PASADENA, Calif. – Thousands of Californians joined protests across the state to take a stand against white supremacy after the mass shooting in El Paso.

Last weekend, a gunman killed 22 people at a Walmart store in that border city, shortly after posting a racist, anti-Latino essay online.

More than 50 communities nationwide held vigils Wednesday night, including eight in the Golden State – in Claremont, Oakland, Pasadena, Pomona, Riverside, San Francisco, Santa Barbara and Sierra Madre.

Salvador Sarmiento, campaign director for the National Day Laborers Organizing Network, says the massacre won't keep the immigrant community quiet.

"It's really a first step in a call to action to really expose that hateful world view,” he states. “Part of the challenge is not letting that hateful worldview create the fear that it wants to create in our hearts."

The day of action was dubbed El Paso Firme, meaning El Paso Strong.

In his online posting, the gunman in that incident referenced a white nationalist theory known as "the great replacement.” It bemoans the changing demographics that will end the white majority in the U.S. in the coming decades.

President Donald Trump spoke of unity on Wednesday as he visited El Paso and Dayton, Ohio, the site of a second mass killing.

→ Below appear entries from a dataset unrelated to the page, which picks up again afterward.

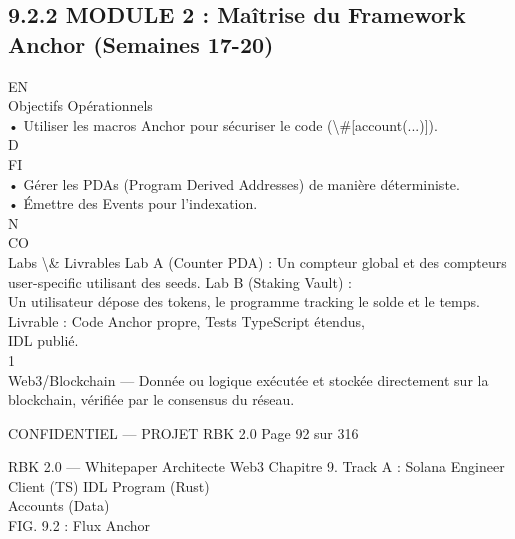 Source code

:\subsection{9.2.2 MODULE 2 : Maîtrise du Framework Anchor (Semaines 17-20)}
\vspace{0.5em}
\vspace{0.5em}
\vspace{0.5em}
\vspace{0.5em}
EN\\
Objectifs Opérationnels\\
\vspace{0.5em}
• Utiliser les macros Anchor pour sécuriser le code (\textbackslash{}#[account(...)]).\\
\vspace{0.5em}
\vspace{0.5em}
\vspace{0.5em}
\vspace{0.5em}
D\\
FI\\
• Gérer les PDAs (Program Derived Addresses) de manière déterministe.\\
\vspace{0.5em}
• Émettre des Events pour l’indexation.\\
N\\
CO\\
Labs \textbackslash{}& Livrables Lab A (Counter PDA) : Un compteur global et des compteurs user-specific utilisant des seeds. Lab B (Staking Vault) :\\
Un utilisateur dépose des tokens, le programme tracking le solde et le temps. Livrable : Code Anchor propre, Tests TypeScript étendus,\\
IDL publié.\\
1\\
Web3/Blockchain — Donnée ou logique exécutée et stockée directement sur la blockchain, vérifiée par le consensus du réseau.\\
\vspace{0.5em}
\vspace{0.5em}
\vspace{0.5em}
\vspace{0.5em}
\begin{confidential}CONFIDENTIEL — PROJET RBK 2.0                                            Page 92 sur 316\end{confidential}
RBK 2.0 — Whitepaper Architecte Web3                                                                                 Chapitre 9. Track A : Solana Engineer\\
\vspace{0.5em}
\vspace{0.5em}
Client (TS)          IDL        Program (Rust)\\
\vspace{0.5em}
\vspace{0.5em}
\vspace{0.5em}
Accounts (Data)\\
\vspace{0.5em}
FIG. 9.2 : Flux Anchor\\
\vspace{0.5em}
\vspace{0.5em}
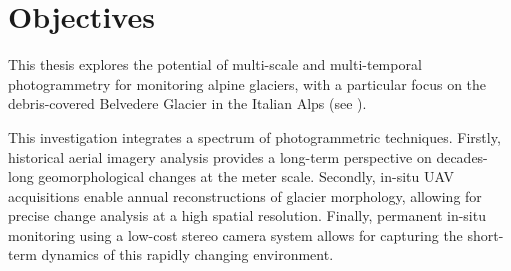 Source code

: 



\section{Objectives}

This thesis explores the potential of multi-scale and multi-temporal photogrammetry 
for monitoring alpine glaciers, with a particular focus on the debris-covered Belvedere Glacier in the Italian Alps (see ).

This investigation integrates a spectrum of photogrammetric techniques.  
Firstly, historical aerial imagery analysis provides a long-term perspective on decades-long geomorphological changes at the meter scale.  
Secondly, in-situ UAV acquisitions enable annual reconstructions of glacier morphology, allowing for precise change analysis at a high spatial resolution.  
Finally, permanent in-situ monitoring using a low-cost stereo camera system allows for capturing the short-term dynamics of this rapidly changing environment.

The demonstrators want to see gun control measures, including universal background checks and a ban on assault weapons, coupled with a commitment by political leaders to fight domestic terrorism. They also criticized Trump for referring to asylum seekers as an invasion.

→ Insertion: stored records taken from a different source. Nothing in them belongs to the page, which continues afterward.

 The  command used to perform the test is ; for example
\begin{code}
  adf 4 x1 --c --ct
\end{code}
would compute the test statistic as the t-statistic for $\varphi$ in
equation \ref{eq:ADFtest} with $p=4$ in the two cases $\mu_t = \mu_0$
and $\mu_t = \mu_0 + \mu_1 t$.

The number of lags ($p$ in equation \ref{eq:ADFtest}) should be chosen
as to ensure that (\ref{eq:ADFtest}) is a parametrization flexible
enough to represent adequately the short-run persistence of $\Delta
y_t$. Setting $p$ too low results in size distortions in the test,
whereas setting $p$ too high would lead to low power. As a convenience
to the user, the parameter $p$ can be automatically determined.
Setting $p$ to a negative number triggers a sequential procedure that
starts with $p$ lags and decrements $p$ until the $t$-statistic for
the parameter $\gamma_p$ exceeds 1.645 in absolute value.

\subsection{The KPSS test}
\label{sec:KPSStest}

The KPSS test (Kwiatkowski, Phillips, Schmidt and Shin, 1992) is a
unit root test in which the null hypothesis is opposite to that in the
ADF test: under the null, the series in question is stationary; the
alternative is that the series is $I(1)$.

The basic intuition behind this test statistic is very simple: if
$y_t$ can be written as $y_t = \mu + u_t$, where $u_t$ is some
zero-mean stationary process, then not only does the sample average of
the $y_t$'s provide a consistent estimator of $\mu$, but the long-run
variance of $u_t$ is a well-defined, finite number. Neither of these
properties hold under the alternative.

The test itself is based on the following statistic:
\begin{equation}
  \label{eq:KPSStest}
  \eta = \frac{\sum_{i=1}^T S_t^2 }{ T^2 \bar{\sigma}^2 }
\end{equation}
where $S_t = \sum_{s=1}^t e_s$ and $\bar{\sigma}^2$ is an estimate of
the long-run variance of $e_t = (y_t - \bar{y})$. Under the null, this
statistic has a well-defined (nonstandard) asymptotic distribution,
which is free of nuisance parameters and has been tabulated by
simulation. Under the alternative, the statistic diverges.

"It was foreseeable that the hate-filled speeches, the hate-filled rallies, you know – mixed with uncontrolled access to weapons of war – this kind of violence, sadly, is predictable," Sarmiento says.

The events were organized by a coalition that includes the Border Network for Human Rights, the Refugee and Immigrant Center for Education and Legal Services, the National Day Laborer Organizing Network, the Reform Immigration for Texas Alliance, Repairers of the Breach, and the Poor People's Campaign.